As we celebrate Black History Month, I thought that it would be the right time to address the topic of diversity in voice over. As a person of color and a woman myself, this is a topic that is of great interest and importance to me and so many others.
What is Diversity?
When I use the term diversity, I am referring to different ethnicities, skin color, genders, ages, cultures, sexual orientations, etc.
Voices of the Past and of the Future
It was not that long ago that the majority of voice roles went to Caucasian men. You would almost never hear a woman doing radio or TV promo work, movie trailers, etc., but these days, female voices are increasingly being used for this genre of voice work. The same goes with voices of different ethnicities and accents.
The world has become a more open place, in our hearts and minds, and this is being reflected in the changing landscape of voice over.
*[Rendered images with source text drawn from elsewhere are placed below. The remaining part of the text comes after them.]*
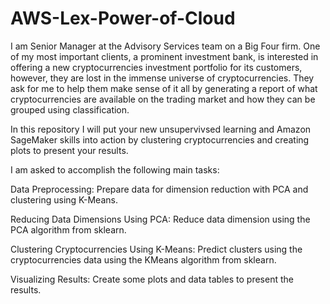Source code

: # AWS-Lex-Power-of-Cloud

I am Senior Manager at the Advisory Services team on a Big Four firm. One of my most important clients, a prominent investment bank, is interested in offering a new cryptocurrencies investment portfolio for its customers, however, they are lost in the immense universe of cryptocurrencies. They ask for me to help them make sense of it all by generating a report of what cryptocurrencies are available on the trading market and how they can be grouped using classification.

In this repository I will put your new unsupervivsed learning and Amazon SageMaker skills into action by clustering cryptocurrencies and creating plots to present your results.

I am asked to accomplish the following main tasks:

Data Preprocessing: Prepare data for dimension reduction with PCA and clustering using K-Means.

Reducing Data Dimensions Using PCA: Reduce data dimension using the PCA algorithm from sklearn.

Clustering Cryptocurrencies Using K-Means: Predict clusters using the cryptocurrencies data using the KMeans algorithm from sklearn.

Visualizing Results: Create some plots and data tables to present the results.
We are all consumers, and we all want to see and hear people who we can relate to, represented and reflected, in all forms of media.
Authenticity in Casting
There is so much more diversity in casting than ever before. When they are casting for ethnic roles, for example, the casting specs often ask for authentic accents and people who are from that ethnic background. Or perhaps it may be for a role that is asking for a specific sexual orientation, and they do not want people auditioning if they don’t identify with these groups. There is a growing casting trend for the real thing. It’s about authenticity, but also about diverse representation. There is now a big demand for the inclusion of all types of people.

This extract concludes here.